In 1989, Emmy E. Werner, Ph.D., published a study of 698 children on the island of Kauai in Hawaii and identified several elements that might predict resilience (“Children of the Garden Island,” Sci Am. 1989;260[4]:106-11). Not surprisingly, one factor was the good luck of having formed a strong bond with a supportive person such as a caregiver or mentor. However, Dr. Werner also discovered that resilient individuals possessed a set of psychological characteristics that included a positive social orientation prompting them to “meet the world on their own terms.” They were likely to be autonomous and independent and had the attitude that “they, and not their circumstances, affected their achievements.”
These findings lead to the obvious question of whether those attributes that can protect against adversity can be taught. George Bonanno, a clinical psychologist at Columbia University’s Teachers College, found that an individual’s perception of the situation is the key element in resilience. In the New Yorker article on resilience, he was quoted in an interview as saying, “Events are not traumatic until we experience them as traumatic.” In his studies he has found that individuals can be taught how to reframe an event in positive terms that was initially perceived as negative. Unfortunately, the reverse can occur, and as Dr. Bonanno also said in the interview, “We can create or exaggerate stressors very easily in our own minds.” Every event is potentially traumatic if we perceive it that way.
Could it be that in some situations our behavior as adults, parents, and professionals creates an environment that transforms an event into one that is more easily perceived by a child as traumatizing? While it is important to be on the lookout for children who have been emotionally traumatized by an unfortunate event such as a school shooting, we must be careful to keep our responses measured and positive. Children should be reminded that it is they who control their own behavior and achievements, not the circumstances in which they find themselves.
Parents should be reminded that hovering and overinvolvement in their children’s lives is preventing the development of independence and a sense of autonomy, two important characteristics of resilience. The trend in education that emphasizes group solutions may be helping some children learn to cooperate with others and function as a team. But, we must also remember to offer each individual child abundant opportunities to learn so that he or she can also rely on himself or herself to solve problems.

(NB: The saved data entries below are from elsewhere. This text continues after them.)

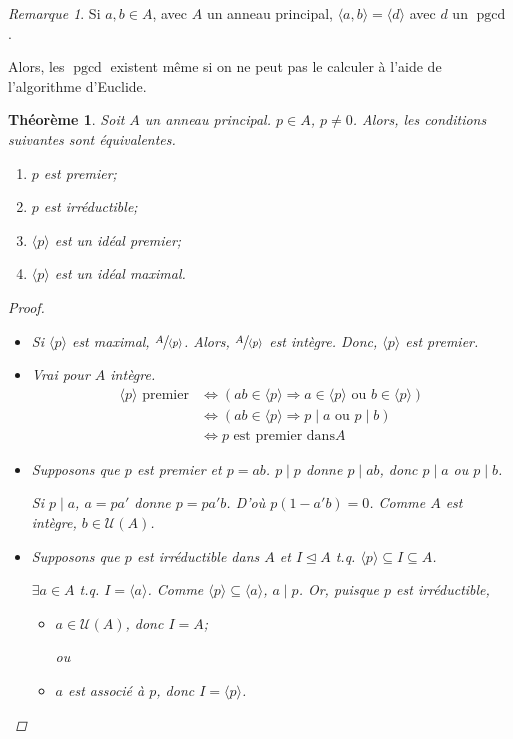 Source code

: \documentclass{report}
\newtheorem*{thm}{Th\'eor\`eme}
\theoremstyle{definition}
\theoremstyle{remark}
\newtheorem*{rmq}{Remarque}
\def\pgcd{\operatorname{pgcd}}
\begin{document}
	\begin{rmq}
		Si $a,b\in A$, avec $A$ un anneau principal, $\langle a,b \rangle = \langle d \rangle$ avec $d$ un $\pgcd$.

		Alors, les $\pgcd$ existent m\^eme si on ne peut pas le calculer \`a l'aide de l'algorithme d'Euclide.
	\end{rmq}

	\begin{thm}
		Soit $A$ un anneau principal. $p\in A$, $p\neq0$. Alors, les conditions suivantes sont \'equivalentes.
		\begin{enumerate}
			\item $p$ est premier;
			\item $p$ est irr\'eductible;
			\item $\langle p \rangle$ est un id\'eal premier;
			\item $\langle p \rangle$ est un id\'eal maximal.
		\end{enumerate}
		\begin{proof}
			\begin{itemize}
				\item[4$\Rightarrow$3] Si $\langle p \rangle$ est maximal, $\sfrac{A}{\langle p \rangle}$. Alors, $\sfrac{A}{\langle p \rangle}$ est int\`egre. Donc, $\langle p \rangle$ est premier.
				\item[3$\Leftrightarrow$1] Vrai pour $A$ int\`egre.
				\begin{align*}
					\langle p \rangle \text{ premier}&\Longleftrightarrow \left( ab\in\langle p \rangle \Longrightarrow a\in\langle p \rangle \text{ ou } b\in\langle p \rangle \right)\\
					&\Longleftrightarrow \left( ab\in\langle p\rangle \Longrightarrow p \mid a \text{ ou } p \mid b \right)\\
					&\Longleftrightarrow p \text{ est premier dans} A
				\end{align*}
				\item[1$\Rightarrow$2] Supposons que $p$ est premier et $p=ab$. $p\mid p$ donne $p\mid ab$, donc $p\mid a$ ou $p\mid b$.

				Si $p\mid a$, $a=pa'$ donne $p=pa'b$. D'o\`u $p(1-a'b)=0$. Comme $A$ est int\`egre, $b\in\mathcal{U}(A)$.
				\item[2$\Rightarrow$4] Supposons que $p$ est irr\'eductible dans $A$ et $I\trianglelefteq A$ t.q. $\langle p \rangle\subseteq I\subseteq A$.

				$\exists a\in A$ t.q. $I=\langle a \rangle$. Comme $\langle p \rangle\subseteq\langle a \rangle$, $a\mid p$. Or, puisque $p$ est irr\'eductible,
				\begin{itemize}[nosep]
					\item $a\in\mathcal{U}(A)$, donc $I=A$;

					ou
					\item $a$ est associ\'e \`a $p$, donc $I=\langle p\rangle$.
				\end{itemize}
			\end{itemize}
		\end{proof}
	\end{thm}
\end{document}
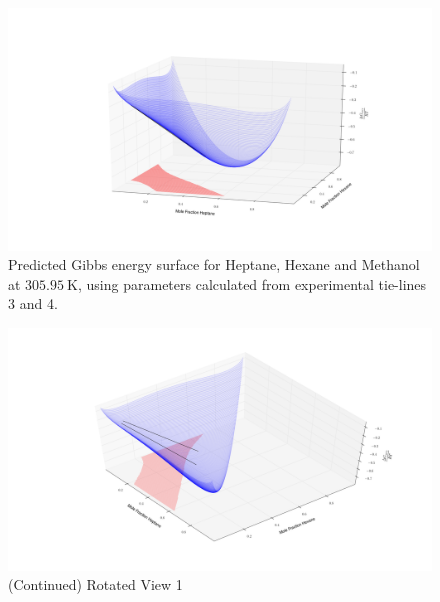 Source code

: \begin{figure}[hp]
 \vspace{40pt}
\centering
\includegraphics[width = \textwidth, bb=100 100 1600 700]{Results_Parts/TernaryParams/heptane-hexane-methanol/DWPMTieline3and4/rotation4.png}
\caption{Predicted Gibbs energy surface for Heptane, Hexane and Methanol at $305.95~\mathrm{K}$, using parameters calculated from experimental tie-lines 3 and 4.}
\end{figure}	

\begin{figure}[hp]
\vspace{40pt}
\ContinuedFloat
\centering
\includegraphics[width = \textwidth, bb=100 100 1600 700]{Results_Parts/TernaryParams/heptane-hexane-methanol/DWPMTieline3and4/rotation3.png}
\caption[]{(Continued) Rotated View 1}
\end{figure}

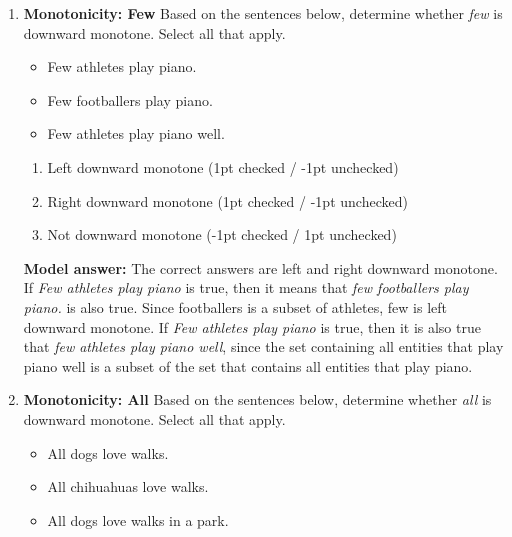 \documentclass[a4,11pt]{article}
\begin{document}
\begin{enumerate}[leftmargin = 12pt]
{\bf Model answer:}  The correct answer is \textit{No dog likes to sleep on the ground}. A right downward monotone determiner is a determiner such that in a sentence of the form D X Y it entails D X Y', where Y' is a subset of Y. \textit{Sleep on the ground} is a subset of \textit{sleep}. The sentence \textit{No poodle likes to sleep} shows that \textit{no} is also left downward monotone, because a poodle is a subset of dogs.

\item {\bf Monotonicity: Few} Based on the sentences below, determine whether \textit{few} is downward monotone. Select all that apply. 

\begin{itemize}[noitemsep]
\item Few athletes play piano.
\item Few footballers play piano.
\item Few athletes play piano well.
\end{itemize}

      \begin{enumerate}[noitemsep]
        \item Left downward monotone (1pt checked / -1pt unchecked)
        \item Right downward monotone (1pt checked / -1pt unchecked)
        \item Not downward monotone (-1pt checked / 1pt unchecked)
	\end{enumerate}	

{\bf Model answer:} The correct answers are left and right downward monotone. If \textit{Few athletes play piano} is true, then it means that \textit{few footballers play piano.} is also true. Since footballers is a subset of athletes, few is left downward monotone. If \textit{Few athletes play piano} is true, then it is also true that \textit{few athletes play piano well}, since the set containing all entities that play piano well is a subset of  the set that contains all entities that play piano.


\item {\bf Monotonicity: All} Based on the sentences below, determine whether \textit{all} is downward monotone. Select all that apply. 
\begin{itemize}[noitemsep]
\item All dogs love walks.
\item All chihuahuas love walks.
\item All dogs love walks in a park.
\end{itemize}



\end{enumerate}
\end{document}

Few of us will ever have the capacity for resiliency demonstrated by Louis Zamperini in the nonfiction best seller Unbroken, but we can and should be doing a better job helping children learn that even in the most adverse conditions, they have some control – if not over the circumstance, then at least over their perception of it.
Dr. Wilkoff practiced primary care pediatrics in Brunswick, Maine, for nearly 40 years. He has authored several books on behavioral pediatrics including “How to Say No to Your Toddler.”